Task directions ->
Beginning with the line that contains "4. Communicate effectively", extract each line through the end of the listing below, with no additions or omissions.

Dataset content ->
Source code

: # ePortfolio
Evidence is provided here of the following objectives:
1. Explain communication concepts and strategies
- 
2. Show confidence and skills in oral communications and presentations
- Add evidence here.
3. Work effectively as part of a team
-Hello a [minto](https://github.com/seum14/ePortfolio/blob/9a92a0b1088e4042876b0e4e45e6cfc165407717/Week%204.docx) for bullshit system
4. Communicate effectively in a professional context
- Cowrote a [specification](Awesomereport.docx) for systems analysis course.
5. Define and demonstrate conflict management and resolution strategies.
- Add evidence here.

Written answer ->
4. Communicate effectively in a professional context
- Cowrote a [specification](Awesomereport.docx) for systems analysis course.
5. Define and demonstrate conflict management and resolution strategies.
- Add evidence here.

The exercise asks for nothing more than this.